What Michael found hardest about the election was worrying about what his daughter’s future would look like as a result of a Trump presidency. “That’s my whole thought process: How can I reverse anything that that idiot does?”

But his anxiety over Trump’s effect on his daughter will not be taking place at family gatherings with the white, conservative relatives of his ex-girlfriend (his daughter’s mother).“She doesn’t spend any time with family members who are conservative,” he explains “I forbid it, and her mom and I agree on that. We don’t want our daughter to feel like she doesn’t fit in or have to feel that kind of hostility low-key.”

Michael is usually out of earshot of his kid when he talks with people from the other side of the political spectrum. At this time last year, his family was living in a small, rural town. And even though he and his ex-girlfriend share most of their political beliefs, he says she would get too upset during most conversations about the state of the world. So in the lead-up to the election, he conducted most of his political debates at bars with the older, rural, white patrons.

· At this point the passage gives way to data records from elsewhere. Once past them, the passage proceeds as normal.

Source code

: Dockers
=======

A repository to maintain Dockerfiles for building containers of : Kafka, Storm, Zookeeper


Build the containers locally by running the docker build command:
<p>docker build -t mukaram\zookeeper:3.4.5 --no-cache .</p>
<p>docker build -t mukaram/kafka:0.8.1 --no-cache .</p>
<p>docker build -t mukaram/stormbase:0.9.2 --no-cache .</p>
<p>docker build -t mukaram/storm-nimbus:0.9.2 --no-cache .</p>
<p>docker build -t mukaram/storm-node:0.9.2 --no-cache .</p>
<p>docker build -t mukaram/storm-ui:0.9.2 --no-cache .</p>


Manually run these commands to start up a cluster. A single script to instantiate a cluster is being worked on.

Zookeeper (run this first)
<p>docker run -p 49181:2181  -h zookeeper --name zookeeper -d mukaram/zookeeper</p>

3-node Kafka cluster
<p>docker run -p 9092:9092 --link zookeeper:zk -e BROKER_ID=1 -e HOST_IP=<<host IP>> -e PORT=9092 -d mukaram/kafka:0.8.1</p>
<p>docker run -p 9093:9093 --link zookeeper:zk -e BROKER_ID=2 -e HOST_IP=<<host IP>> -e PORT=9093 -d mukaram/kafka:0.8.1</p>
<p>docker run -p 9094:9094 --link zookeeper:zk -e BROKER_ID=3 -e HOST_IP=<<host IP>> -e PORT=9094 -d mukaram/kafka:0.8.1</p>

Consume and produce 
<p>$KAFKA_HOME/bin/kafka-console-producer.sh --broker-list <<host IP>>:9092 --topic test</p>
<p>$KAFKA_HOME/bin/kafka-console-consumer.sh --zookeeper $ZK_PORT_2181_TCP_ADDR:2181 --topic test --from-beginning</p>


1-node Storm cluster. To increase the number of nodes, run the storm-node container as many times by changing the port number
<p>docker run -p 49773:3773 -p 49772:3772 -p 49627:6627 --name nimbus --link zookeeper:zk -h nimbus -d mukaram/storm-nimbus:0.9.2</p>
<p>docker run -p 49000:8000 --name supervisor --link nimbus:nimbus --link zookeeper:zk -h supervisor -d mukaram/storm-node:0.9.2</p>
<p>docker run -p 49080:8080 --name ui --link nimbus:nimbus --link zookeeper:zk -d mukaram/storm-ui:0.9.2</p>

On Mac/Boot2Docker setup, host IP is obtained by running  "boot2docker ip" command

“We had the same concerns: our families, good jobs,” he remembers about his fellow patrons. “If you bond with people on that part of it and then realize we’re humans and what we agree on, it’s easier to talk to people.”

Michael says that those conversations are even more necessary today as many people who voted for Trump may be starting to feel embarrassed and frustrated by his presidency — especially as we approach the midterm elections.


To be effective (and cordial!), meaningful political conversations with those around you have to start well before voting season — and since Thanksgiving falls right after elections, it’s about as far from the next voting season as you can get. But you have to set realistic boundaries. You have to know when, and where, and how those conversations should take place. A holiday table could be an apt scene for nuanced discussion, or it could lead to screaming, tears, hurled pies, and even more stubbornly entrenched political stances. Every family is different — unhappy in its own way!

My advice to you this Thanksgiving is simply: Read the room. The difficult conversations do have to happen, but they shouldn’t happen in the most difficult of settings.